A group of White House staffers sent a letter of dissent on Monday over the Biden administration’s decision not to enforce its own ultimatum over the Israeli government’s restriction of humanitarian aid to Gaza. With just weeks until President-elect Donald Trump begins his second administration, the letter is a plea for President Joe Biden to “take simple and immediate action to drastically mitigate the humanitarian crisis.”
“You are running out of time to do the right thing, but decisive action could save precious lives in the next two months,” reads the letter. Twenty “current, full-time employees of the White House,” who were not named for fear of professional retaliation, drafted the letter.
The Intercept spoke with two senior White House staffers who helped draft the letter, which was directed to Biden, Vice President Kamala Harris, and a variety of senior policy advisers.
“I’m thinking a lot about the concept of legacy and ending well,” said one of the staffers. “I personally want to be seen as someone who keeps my commitments and want to be part of an administration that keeps its commitments too.”
The letter follows the State Department’s announcement last week that it would not restrict military aid despite Israel’s failure to meet concrete demands issued in October.
In an October 13 letter, Secretary of State Antony Blinken and Secretary of Defense Lloyd Austin gave Israel 30 days to take “concrete measures” in light of the “increasingly dire” humanitarian crisis in Gaza. “Failure to demonstrate a sustained commitment to implementing and maintaining these measures may have implications for U.S. policy,” the letter warned.
The most concrete of these demands was that Israel allow at least 350 aid trucks each day into Gaza.

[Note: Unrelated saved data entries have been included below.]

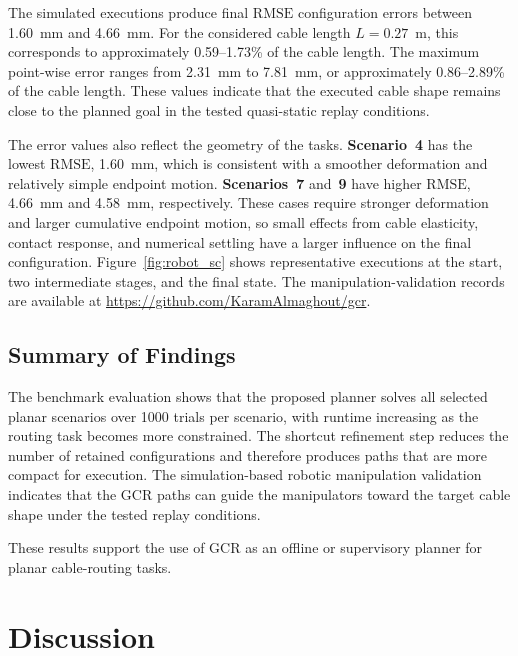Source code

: \documentclass{pas}
\begin{document}
The simulated executions produce final \(\mathrm{RMSE}\) configuration errors between 1.60~mm and 4.66~mm.
For the considered cable length $L=0.27$~m, this corresponds to approximately 0.59--1.73\% of the cable length.
The maximum point-wise error ranges from 2.31~mm to 7.81~mm, or approximately 0.86--2.89\% of the cable length.
These values indicate that the executed cable shape remains close to the planned goal in the tested quasi-static replay conditions.

The error values also reflect the geometry of the tasks.
\textbf{Scenario~4} has the lowest \(\mathrm{RMSE}\), 1.60~mm, which is consistent with a smoother deformation and relatively simple endpoint motion.
\textbf{Scenarios~7} and~\textbf{9} have higher \(\mathrm{RMSE}\), 4.66~mm and 4.58~mm, respectively.
These cases require stronger deformation and larger cumulative endpoint motion, so small effects from cable elasticity, contact response, and numerical settling have a larger influence on the final configuration. Figure~\ref{fig:robot_sc} shows representative executions at the start, two intermediate stages, and the final state. The manipulation-validation records are available at \url{https://github.com/KaramAlmaghout/gcr}.



\subsection{Summary of Findings}
\label{subsec:simulation_summary}

The benchmark evaluation shows that the proposed planner solves all selected planar scenarios over 1000 trials per scenario, with runtime increasing as the routing task becomes more constrained.
The shortcut refinement step reduces the number of retained configurations and therefore produces paths that are more compact for execution.
The simulation-based robotic manipulation validation indicates that the GCR paths can guide the manipulators toward the target cable shape under the tested replay conditions.

These results support the use of GCR as an offline or supervisory planner for planar cable-routing tasks.
\section{Discussion}
\label{sec:discussion}
\end{document}
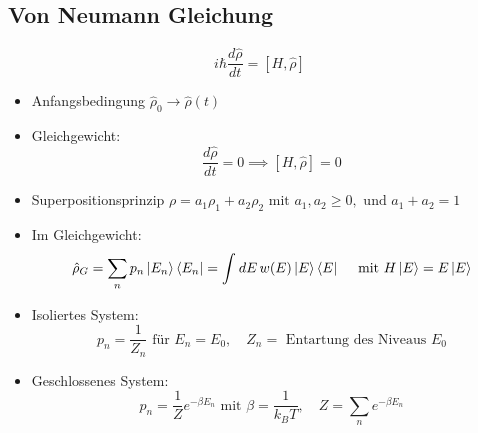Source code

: \documentclass[11pt]{article}
\theoremstyle{plain}
\theoremstyle{mytheoremstyle}
\begin{document}
\subsection*{Von Neumann Gleichung}
\[ i \hbar \frac{d\hat{\rho}}{dt} = \left[ H, \hat{\rho} \right] \] 
\begin{itemize}
  \item Anfangsbedingung $\hat{\rho}_0 \to  \hat{\rho}(t)$
  \item Gleichgewicht: \[ \frac{d \hat{\rho}}{dt}=0 \implies  \left[ H, \hat{\rho} \right]=0  \] 
  \item Superpositionsprinzip $\rho= a_1 \rho_1 + a_2 \rho_2 \text{ mit }
    a_1, a_2 \ge 0, \text{ und } a_1+a_2 =1 $
  \item Im Gleichgewicht: \[ \hat{\rho}_G = \sum_{n}^{} p_n \Ket{E_n}\Bra{E_n}
    = \int_{}^{} dE\, w(E)\Ket{E}\Bra{E} \quad \text{ mit }
    H \Ket{E}= E \Ket{E}\] 
  \item Isoliertes System: \[ p_n = \frac{1}{Z_n} \text{ f\"ur } E_n = E_0,
    \quad Z_n= \text{ Entartung des Niveaus } E_0 \] 
  \item Geschlossenes System: \[ p_n = \frac{1}{Z} e^{-\beta E_n} \text{ mit } 
    \beta= \frac{1}{k_B T}, \quad Z=\sum_{n}^{} e^{-\beta E_n} \] 
\end{itemize}
\end{document}
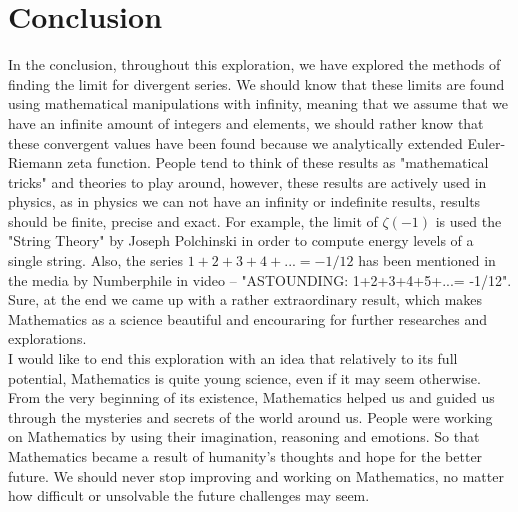\documentclass{beamer}
\begin{document}
\section{Conclusion}

In the conclusion, throughout this exploration, we have explored the methods of finding the limit
for divergent series. We should know that these limits are found using mathematical manipulations
with infinity, meaning that we assume that we have an infinite amount of integers and elements,
we should rather know that these convergent values have been found because we analytically
extended Euler-Riemann zeta function. People tend to think of these results as "mathematical
tricks" and theories to play around, however, these results are actively used in physics, as in physics we
can not have an infinity or indefinite results, results should be finite, precise and exact.
For example,
the limit of $\zeta(-1)$ is used the "String Theory" by Joseph Polchinski\cite{String} in order to compute energy
levels of a single string. Also, the series $1+2+3+4+...=-1/12$ has been mentioned in the media
by Numberphile in video – "ASTOUNDING: 1+2+3+4+5+...= -1/12".\cite{Numberphile} Sure, at the end we came
up with a rather extraordinary result, which makes Mathematics as a science beautiful and
encouraring for further researches and explorations.\\
I would like to end this exploration with an idea that relatively to its full potential, Mathematics is
quite young science, even if it may seem otherwise. From the very beginning of its existence, Mathematics
helped us and guided us through the mysteries and secrets of the world around us. People were working on
Mathematics by using their imagination, reasoning and emotions. So that Mathematics became a result
of humanity's thoughts and hope for the better future. We should never stop improving and working on
Mathematics, no matter how difficult or unsolvable the future challenges may seem.



\end{document}

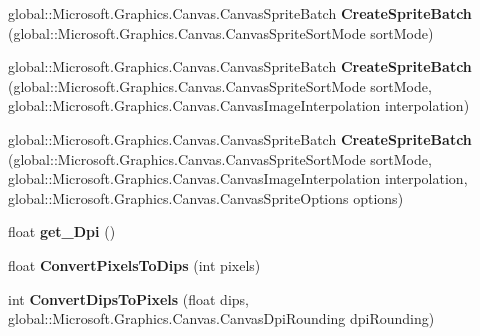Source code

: \begin{DoxyCompactItemize}
global\+::\+Microsoft.\+Graphics.\+Canvas.\+Canvas\+Sprite\+Batch {\bfseries Create\+Sprite\+Batch} (global\+::\+Microsoft.\+Graphics.\+Canvas.\+Canvas\+Sprite\+Sort\+Mode sort\+Mode)
\item 
\mbox{\label{class_microsoft_1_1_graphics_1_1_canvas_1_1_canvas_drawing_session_af03c7fa9272225a4aa04141c79381dbe}} 
global\+::\+Microsoft.\+Graphics.\+Canvas.\+Canvas\+Sprite\+Batch {\bfseries Create\+Sprite\+Batch} (global\+::\+Microsoft.\+Graphics.\+Canvas.\+Canvas\+Sprite\+Sort\+Mode sort\+Mode, global\+::\+Microsoft.\+Graphics.\+Canvas.\+Canvas\+Image\+Interpolation interpolation)
\item 
\mbox{\label{class_microsoft_1_1_graphics_1_1_canvas_1_1_canvas_drawing_session_a4a164e8f14dacae16a1a20511ade806d}} 
global\+::\+Microsoft.\+Graphics.\+Canvas.\+Canvas\+Sprite\+Batch {\bfseries Create\+Sprite\+Batch} (global\+::\+Microsoft.\+Graphics.\+Canvas.\+Canvas\+Sprite\+Sort\+Mode sort\+Mode, global\+::\+Microsoft.\+Graphics.\+Canvas.\+Canvas\+Image\+Interpolation interpolation, global\+::\+Microsoft.\+Graphics.\+Canvas.\+Canvas\+Sprite\+Options options)
\item 
\mbox{\label{class_microsoft_1_1_graphics_1_1_canvas_1_1_canvas_drawing_session_aa494d5f2ded4d6e3d804b293b5f8cec3}} 
float {\bfseries get\+\_\+\+Dpi} ()
\item 
\mbox{\label{class_microsoft_1_1_graphics_1_1_canvas_1_1_canvas_drawing_session_a3d874cf93ca10e468bf997537c2d5e78}} 
float {\bfseries Convert\+Pixels\+To\+Dips} (int pixels)
\item 
\mbox{\label{class_microsoft_1_1_graphics_1_1_canvas_1_1_canvas_drawing_session_ae35be92d0924e7e196ebfad854028d39}} 
int {\bfseries Convert\+Dips\+To\+Pixels} (float dips, global\+::\+Microsoft.\+Graphics.\+Canvas.\+Canvas\+Dpi\+Rounding dpi\+Rounding)
\item 
\mbox{\label{class_microsoft_1_1_graphics_1_1_canvas_1_1_canvas_drawing_session_a057ff80ae9eefd6516a3b0ed65388494}} 

\end{DoxyCompactItemize}

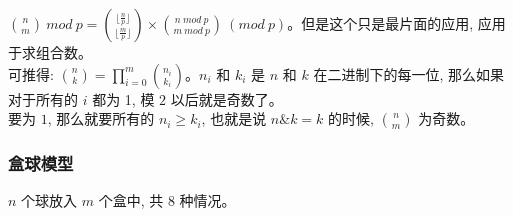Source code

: \documentclass[a4paper,12pt]{article}
\begin{document}
\noindent \(
\binom{n}{m} \ mod \ p = \binom{\lfloor \frac{n}{p} \rfloor}{\lfloor \frac{m}{p} \rfloor} \times \binom{n \ mod \ p}{m \ mod \ p} \ (mod \ p)
\)。但是这个只是最片面的应用, 应用于求组合数。\\

\noindent 可推得: \(\binom{n}{k} = \prod_{i=0}^m \binom{n_i}{k_i}\)。\(n_i\) 和 \(k_i\) 是 \(n\) 和 \(k\) 在二进制下的每一位, 那么如果对于所有的 \(i\) 都为 1, 
模 \(2\) 以后就是奇数了。 \\

\noindent 要为 \(1\), 那么就要所有的 \(n_i \geq k_i\), 也就是说 \(n \& k = k\) 的时候, \(\binom{n}{m}\) 为奇数。

\subsubsection{盒球模型}

\noindent \(n\) 个球放入 \(m\) 个盒中, 共 \(8\) 种情况。
\end{document}
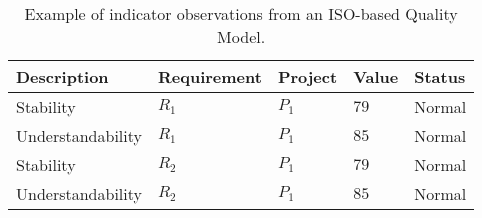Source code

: \begin{table}[!htb]
\renewcommand{\arraystretch}{1.3}
\scriptsize
\begin{center}
\begin{tabular}{|p{2.5cm}|p{3cm}|p{2cm}|p{1cm}|p{1.5cm}|}
\hline
  \textbf{Description} & \textbf{Requirement} & \textbf{Project} & \textbf{Value} & \textbf{Status} \\  \hline
  Stability & $R_1$ & $P_1$ & $79$ & Normal \\ \hline
  Understandability & $R_1$ & $P_1$  & $85$ & Normal\\ \hline
  Stability & $R_2$ & $P_1$ & $79$ & Normal \\ \hline
  Understandability & $R_2$ & $P_1$  & $85$ & Normal\\ \hline
  \hline
  \end{tabular}
  \caption{Example of indicator observations from an ISO-based Quality Model.}
  \label{tab:example-wb}
  \end{center}	 
\end{table} 

% 
% 
% 
% 	 	
% 
% 
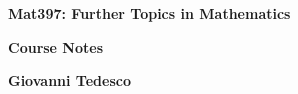 \documentclass[a4paper]{article}
\begin{document}
  \begin{titlepage}
   \begin{center}
       \vspace*{1cm}
       {\huge
       \textbf{Mat397: Further Topics in Mathematics}}\

       \vspace{1.5cm}

       {\large
       \textbf{Course Notes}}

       \vspace{0.8cm}
       \textbf{Giovanni Tedesco}
       \vspace{0.8cm}
   \end{center}
  \end{titlepage}
  \tableofcontents
  \newpage

  
  \newpage
  
  \newpage
  
  \newpage
  
  \newpage
  \appendix
  

  
\end{document}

But as the 30-day deadline approached, aid groups reported that on average, just 42 trucks were crossing into Gaza per day and sometimes as few as six trucks.
The White House staffers’ letter emphasizes that U.S. law, specifically the Foreign Assistance Act, “requires cessation of security assistance to foreign governments who impede U.S. humanitarian aid.”
But after the 30-day deadline passed without meaningful improvement in the flow of aid, the Biden administration declined to make a finding that the Israeli government was in violation of its legal obligations, with little explanation for its reasoning.
“If government attorneys believe these statutes are not being violated, the public and the executive branch staff deserve a written explanation of their reasoning,” reads one of the demands in the White House staffers’ letter.
It also calls on White House leaders to stop the flow of weapons and to pressure Israel “to halt military operations in Gaza, the West Bank, and Lebanon and enact an immediate, comprehensive, and permanent ceasefire.”
“I felt like I needed to do something,” another staffer told The Intercept, “as an act of trying to get to the straw that breaks the camel’s back — even if this isn’t it.”